» Brief
Supply the number of lines in the data below that hold "RabbitMQ", and let that number be the whole answer.

Dataset entries:
[Start of section]

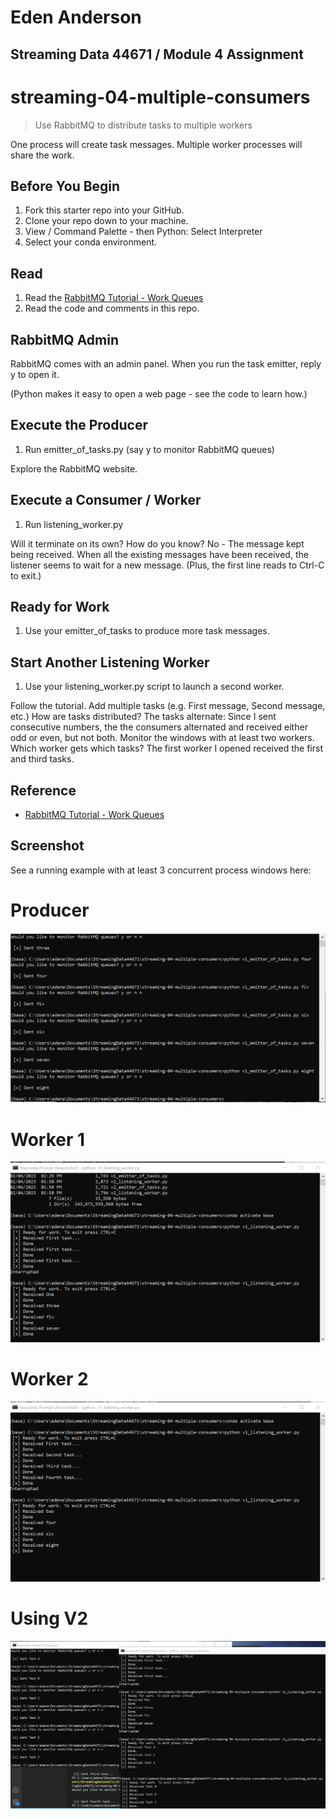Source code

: # Eden Anderson
## Streaming Data 44671 / Module 4 Assignment

# streaming-04-multiple-consumers

> Use RabbitMQ to distribute tasks to multiple workers

One process will create task messages. Multiple worker processes will share the work. 


## Before You Begin

1. Fork this starter repo into your GitHub.
1. Clone your repo down to your machine.
1. View / Command Palette - then Python: Select Interpreter
1. Select your conda environment. 

## Read

1. Read the [RabbitMQ Tutorial - Work Queues](https://www.rabbitmq.com/tutorials/tutorial-two-python.html)
1. Read the code and comments in this repo.

## RabbitMQ Admin 

RabbitMQ comes with an admin panel. When you run the task emitter, reply y to open it. 

(Python makes it easy to open a web page - see the code to learn how.)

## Execute the Producer

1. Run emitter_of_tasks.py (say y to monitor RabbitMQ queues)

Explore the RabbitMQ website.

## Execute a Consumer / Worker

1. Run listening_worker.py

Will it terminate on its own? How do you know? No - The message kept being received.  When all the existing messages have been received, the listener seems to wait for a new message.  (Plus, the first line reads to Ctrl-C to exit.)

## Ready for Work

1. Use your emitter_of_tasks to produce more task messages.

## Start Another Listening Worker 

1. Use your listening_worker.py script to launch a second worker. 

Follow the tutorial. 
Add multiple tasks (e.g. First message, Second message, etc.)
How are tasks distributed? The tasks alternate:  Since I sent consecutive numbers, the the consumers alternated and received either odd or even, but not both.
Monitor the windows with at least two workers. 
Which worker gets which tasks?  The first worker I opened received the first and third tasks.


## Reference

- [RabbitMQ Tutorial - Work Queues](https://www.rabbitmq.com/tutorials/tutorial-two-python.html)


## Screenshot

See a running example with at least 3 concurrent process windows here:

# Producer

![Window Example](A4Producer.png)
# Worker 1

![Window Example](A4Worker1.png)

# Worker 2
![Window Example](A4Worker2.png)

# Using V2
![Window Example](A4V2Screenshot.png)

[End of section]

» Finished exercise
7